Compilation album by various artists
- Released: December 7, 1999
- Length: 70:15
- Label: Universal

Series chronology
| Now That's What I Call Music! 2 (1999) | Now That's What I Call Music! 3 (1999) | Now That's What I Call Music! 4 (2000) |

= Now That's What I Call Music! 3 (American series) =

Now That's What I Call Music! 3 is the third volume of the Now That's What I Call Music! series in the United States. It was released on December 7, 1999, debuting at number nine on the Billboard 200 albums chart.

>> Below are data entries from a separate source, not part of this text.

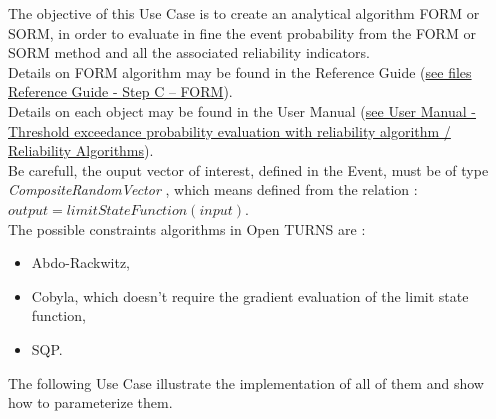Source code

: \renewcommand{\filename}{docUC_ThresholdExceedance_FORMAlgorithm.tex}
\renewcommand{\filetitle}{UC : Creation of an analytical algorithm : FORM/SORM}

\HeaderIIILevel

\label{analyticalRes}



The objective of this Use Case is to create an analytical algorithm FORM or SORM, in order to evaluate in fine the event probability from the FORM or SORM  method and all the associated reliability indicators.\\




Details on FORM algorithm may be found in the Reference Guide (\href{OpenTURNS_ReferenceGuide.pdf}{see files Reference Guide - Step C -- FORM}).\\


Details on each object may be found in the User Manual  (\href{OpenTURNS_UserManual_TUI.pdf}{see User Manual - Threshold exceedance probability evaluation with reliability algorithm / Reliability Algorithms}).\\



Be carefull, the ouput vector of interest, defined in the Event, must be of type {\itshape CompositeRandomVector }, which means defined from the relation : $output = limitStateFunction(input)$.\\

The possible constraints algorithms  in Open TURNS are :
\begin{itemize}
\item Abdo-Rackwitz,
\item Cobyla, which doesn't require the gradient evaluation of the limit state function,
\item SQP.
\end{itemize}
The following Use Case illustrate the implementation of all of them and show how to parameterize them.\\

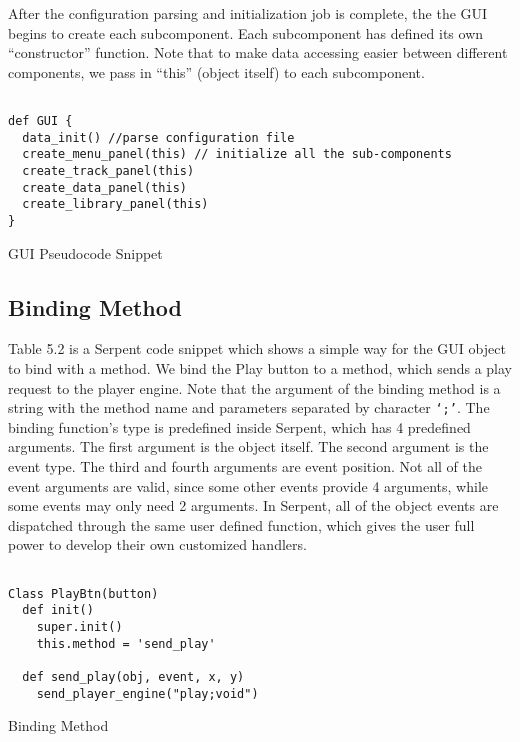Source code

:After the configuration parsing and initialization job is complete, the 
the GUI begins to create each subcomponent. Each subcomponent has defined its 
own ``constructor'' function. Note that to make data accessing easier 
between different components, we pass in ``this'' (object itself) to each  
subcomponent.
\begin{table}[htdp]
\centering
\begin{lstlisting}

def GUI {
  data_init() //parse configuration file
  create_menu_panel(this) // initialize all the sub-components
  create_track_panel(this)
  create_data_panel(this)
  create_library_panel(this)
}

\end{lstlisting}
\caption[GUI Pseudocode Snippet]{GUI Pseudocode Snippet}
\end{table}

\subsection{Binding Method}
Table 5.2 is a Serpent code snippet which shows a simple way for the GUI object 
to bind with a method. We bind the Play button to a method, which sends a play 
request to the player engine. Note that the argument of the binding method is 
a string with the method name and parameters
separated by character \texttt{`;'}. The binding function's type is predefined 
inside Serpent, which has 4 predefined arguments. The first argument is the object 
itself. The second argument is the event type. The third and fourth arguments are 
event position.
Not all of the event arguments are valid, since some other events provide 4 arguments, 
while some events may only need 2 arguments. In Serpent, all of the object events 
are dispatched through the same user defined function, which gives the user full 
power to develop their own customized handlers.

\begin{table}[htdp]
\centering
\begin{lstlisting}

Class PlayBtn(button)
  def init()
    super.init()
    this.method = 'send_play'

  def send_play(obj, event, x, y)
    send_player_engine("play;void")

\end{lstlisting}
\caption[Binding Method]{Binding Method}
\end{table}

It has been certified 2× Platinum by the RIAA.

== Reception ==

"There isn't anything tying these singles together musically, except for the fact that they were hits," says Steve Huey of AllMusic, "but all in all, it makes for a pretty entertaining and diverse snapshot of pop music circa the turn of the millennium."

Professional ratings
Review scores
| Source | Rating |
| AllMusic |  |

== Track listing ==

| No. | Title | Artist | Length |
|---|---|---|---|
| 1. | "All Star" | Smash Mouth | 3:19 |
| 2. | "American Woman" | Lenny Kravitz | 3:49 |
| 3. | "What's My Age Again?" | Blink-182 | 2:28 |
| 4. | "Bailamos" (from Wild Wild West) | Enrique Iglesias | 3:30 |
| 5. | "Sometimes" | Britney Spears | 3:54 |
| 6. | "All I Have to Give" | Backstreet Boys | 4:33 |
| 7. | "Tell Me It's Real" | K-Ci & JoJo | 3:40 |
| 8. | "The Rockafeller Skank" | Fatboy Slim | 3:27 |
| 9. | "Nookie" | Limp Bizkit | 4:26 |
| 10. | "Special" | Garbage | 3:43 |
| 11. | "If I Could Turn Back the Hands of Time" | R. Kelly | 4:56 |
| 12. | "Get Gone" | Ideal | 4:29 |
| 13. | "Chanté's Got a Man" | Chanté Moore | 4:23 |
| 14. | "Hey Leonardo (She Likes Me for Me)" | Blessid Union of Souls | 3:24 |
| 15. | "Why I'm Here" | Oleander | 3:58 |
| 16. | "Happily Ever After" | Case | 4:36 |
| 17. | "The Hardest Thing" | 98° | 4:33 |
| 18. | "Out of My Head" | Fastball | 2:32 |

== Charts ==

=== Weekly charts ===

| Chart (1999) | Peak position |
|---|---|
| US Billboard 200 | 4 |

=== Year-end charts ===

| Chart (1999) | Position |
|---|---|
| US Top Billboard 200 Albums | 26 |

== Certifications ==

| Region | Certification | Certified units/sales |
| United States (RIAA) | 2× Platinum | 2,000,000^{^} |
^{^} Shipments figures based on certification alone.